MQTT v3.1.1 & v5.0 Specifications
To provide context to the below discussion, here are the reference links: MQTT v3.1.1 specifications and MQTT v5.0 specifications.
MQTT v3.1.1
Message Order within a Topic
MQTT 3.1.1 guarantees that for a single connection, the broker will deliver messages in the order they are received for each subscribed topic, respecting the QoS level:
“A Server MUST by default treat each Topic as an "Ordered Topic". It MAY provide an administrative or other mechanism to allow one or more Topics to be treated as an "Unordered Topic”.
When a Server processes a message that has been published to an Ordered Topic, it MUST follow the rules listed above when delivering messages to each of its subscribers. In addition it MUST send PUBLISH packets to consumers (for the same Topic and QoS) in the order that they were received from any given Client." (Page 56)
However, this does not apply across different topics or different connections.
Quoted from MQTT v3.1.1 Spec:
“A Client MUST follow these rules when implementing the protocol flows defined elsewhere in this chapter:
When it re-sends any PUBLISH packets, it MUST re-send them in the order in which the original PUBLISH packets were sent (this applies to QoS 1 and QoS 2 messages)

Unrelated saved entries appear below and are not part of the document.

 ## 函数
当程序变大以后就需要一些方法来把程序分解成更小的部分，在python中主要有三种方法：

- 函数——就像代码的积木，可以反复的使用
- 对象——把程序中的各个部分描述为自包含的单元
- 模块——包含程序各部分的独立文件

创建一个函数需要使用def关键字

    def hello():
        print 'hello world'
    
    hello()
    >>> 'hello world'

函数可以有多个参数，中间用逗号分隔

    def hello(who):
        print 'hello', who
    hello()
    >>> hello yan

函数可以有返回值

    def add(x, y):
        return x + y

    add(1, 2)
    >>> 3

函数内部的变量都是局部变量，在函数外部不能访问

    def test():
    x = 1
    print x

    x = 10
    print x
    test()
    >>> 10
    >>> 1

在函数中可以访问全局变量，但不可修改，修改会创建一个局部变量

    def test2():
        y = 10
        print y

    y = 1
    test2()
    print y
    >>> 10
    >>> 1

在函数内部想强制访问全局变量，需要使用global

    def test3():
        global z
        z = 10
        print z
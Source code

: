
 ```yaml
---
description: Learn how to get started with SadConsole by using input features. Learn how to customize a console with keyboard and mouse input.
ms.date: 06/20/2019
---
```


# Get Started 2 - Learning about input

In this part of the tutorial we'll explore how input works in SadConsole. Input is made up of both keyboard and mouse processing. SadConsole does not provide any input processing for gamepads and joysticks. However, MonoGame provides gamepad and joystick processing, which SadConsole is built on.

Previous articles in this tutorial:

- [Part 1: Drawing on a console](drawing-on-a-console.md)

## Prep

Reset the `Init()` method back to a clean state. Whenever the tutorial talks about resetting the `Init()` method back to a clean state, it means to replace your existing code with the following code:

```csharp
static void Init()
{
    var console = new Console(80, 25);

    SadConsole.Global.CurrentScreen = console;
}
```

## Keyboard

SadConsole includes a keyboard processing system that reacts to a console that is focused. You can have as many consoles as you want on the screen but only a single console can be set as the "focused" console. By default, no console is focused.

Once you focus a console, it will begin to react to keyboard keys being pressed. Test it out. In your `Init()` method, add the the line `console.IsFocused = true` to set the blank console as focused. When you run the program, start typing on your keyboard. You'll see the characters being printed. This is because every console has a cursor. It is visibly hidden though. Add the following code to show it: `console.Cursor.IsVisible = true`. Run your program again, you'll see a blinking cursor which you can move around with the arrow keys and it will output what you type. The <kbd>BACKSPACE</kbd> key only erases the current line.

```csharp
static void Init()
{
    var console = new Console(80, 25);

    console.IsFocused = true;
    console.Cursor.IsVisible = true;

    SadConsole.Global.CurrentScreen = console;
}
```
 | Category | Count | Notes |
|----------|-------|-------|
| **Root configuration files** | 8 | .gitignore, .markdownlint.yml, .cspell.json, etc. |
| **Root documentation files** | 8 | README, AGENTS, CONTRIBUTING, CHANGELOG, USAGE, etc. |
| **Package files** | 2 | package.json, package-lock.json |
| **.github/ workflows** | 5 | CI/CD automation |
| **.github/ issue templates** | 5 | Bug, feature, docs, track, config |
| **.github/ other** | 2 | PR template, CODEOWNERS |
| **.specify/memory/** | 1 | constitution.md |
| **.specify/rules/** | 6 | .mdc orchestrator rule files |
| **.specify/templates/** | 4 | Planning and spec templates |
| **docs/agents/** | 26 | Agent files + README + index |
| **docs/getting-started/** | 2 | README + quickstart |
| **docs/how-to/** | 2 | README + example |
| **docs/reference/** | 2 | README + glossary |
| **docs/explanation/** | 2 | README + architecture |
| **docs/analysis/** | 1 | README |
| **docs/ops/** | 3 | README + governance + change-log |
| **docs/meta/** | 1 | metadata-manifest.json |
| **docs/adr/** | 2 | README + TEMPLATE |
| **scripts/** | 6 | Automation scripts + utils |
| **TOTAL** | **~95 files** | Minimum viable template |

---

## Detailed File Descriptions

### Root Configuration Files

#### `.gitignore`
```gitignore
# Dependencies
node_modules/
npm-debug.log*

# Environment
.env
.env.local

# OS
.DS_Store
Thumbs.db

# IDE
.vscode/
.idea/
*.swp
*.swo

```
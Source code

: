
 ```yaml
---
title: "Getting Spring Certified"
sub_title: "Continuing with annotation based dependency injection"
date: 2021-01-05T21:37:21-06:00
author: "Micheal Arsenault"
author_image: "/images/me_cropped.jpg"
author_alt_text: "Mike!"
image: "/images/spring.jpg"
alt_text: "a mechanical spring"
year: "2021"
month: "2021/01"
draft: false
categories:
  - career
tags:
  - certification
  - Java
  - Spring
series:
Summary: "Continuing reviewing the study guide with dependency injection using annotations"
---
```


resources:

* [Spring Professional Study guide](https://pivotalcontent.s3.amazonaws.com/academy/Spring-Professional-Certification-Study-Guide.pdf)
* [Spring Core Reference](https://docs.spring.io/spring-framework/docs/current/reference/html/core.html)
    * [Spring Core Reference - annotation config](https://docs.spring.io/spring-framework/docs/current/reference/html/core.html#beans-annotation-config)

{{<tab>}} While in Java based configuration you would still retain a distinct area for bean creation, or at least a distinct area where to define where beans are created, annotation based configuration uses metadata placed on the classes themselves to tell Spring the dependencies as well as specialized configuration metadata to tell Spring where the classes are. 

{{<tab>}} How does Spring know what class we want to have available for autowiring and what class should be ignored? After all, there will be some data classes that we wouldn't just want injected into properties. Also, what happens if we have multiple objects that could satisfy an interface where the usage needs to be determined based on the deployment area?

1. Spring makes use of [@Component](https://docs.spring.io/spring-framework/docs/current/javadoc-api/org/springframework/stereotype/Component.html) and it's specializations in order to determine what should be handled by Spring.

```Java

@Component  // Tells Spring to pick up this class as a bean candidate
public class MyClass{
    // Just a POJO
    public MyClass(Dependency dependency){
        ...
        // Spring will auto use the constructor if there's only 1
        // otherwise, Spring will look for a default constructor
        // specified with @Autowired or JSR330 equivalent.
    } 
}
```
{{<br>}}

It MUST send PUBACK packets in the order in which the corresponding PUBLISH packets were received (QoS 1 messages)
It MUST send PUBREC packets in the order in which the corresponding PUBLISH packets were received (QoS 2 messages)
It MUST send PUBREL packets in the order in which the corresponding PUBREC packets were received (QoS 2 messages)."
Non-normative comment
The rules listed above ensure that when a stream of messages is published and subscribed to with QoS 1, the final copy of each message received by the subscribers will be in the order that they were originally published in, but the possibility of message duplication could result in a re-send of an earlier message being received after one of its successor messages. For example a publisher might send messages in the order 1,2,3,4 and the subscriber might receive them in the order 1,2,3,2,3,4.
If both Client and Server make sure that no more than one message is “in-flight” at any one time (by not sending a message until its predecessor has been acknowledged), then no QoS 1 message will be received after any later one. For example, a subscriber might receive them in the order 1,2,3,3,4 but not 1,2,3,2,3,4. Setting an in-flight window of 1 also means that order will be preserved even if the publisher sends a sequence of messages with different MQTT QoS levels on the same topic.”
Overlapping Subscriptions
If a client has multiple subscriptions that match a single topic (e.g., subscribing to both machines/devices/#
and machines/devices/environment/temperator
), it may receive the same message multiple times. The specification does not guarantee the delivery order of these duplicate messages relative to one another.
Quality of Service Level
QoS 0 (At most once): Messages are delivered according to the best effort of the operating environment. No guarantees are made about delivery or order, and messages can be lost.
QoS 1 (At least once): Messages are guaranteed to be delivered at least once but can arrive multiple times and out of order.
QoS 2 (Exactly once): Messages are guaranteed to be delivered exactly once and in order. This level involves a handshake process to ensure that the message is delivered and acknowledged exactly once.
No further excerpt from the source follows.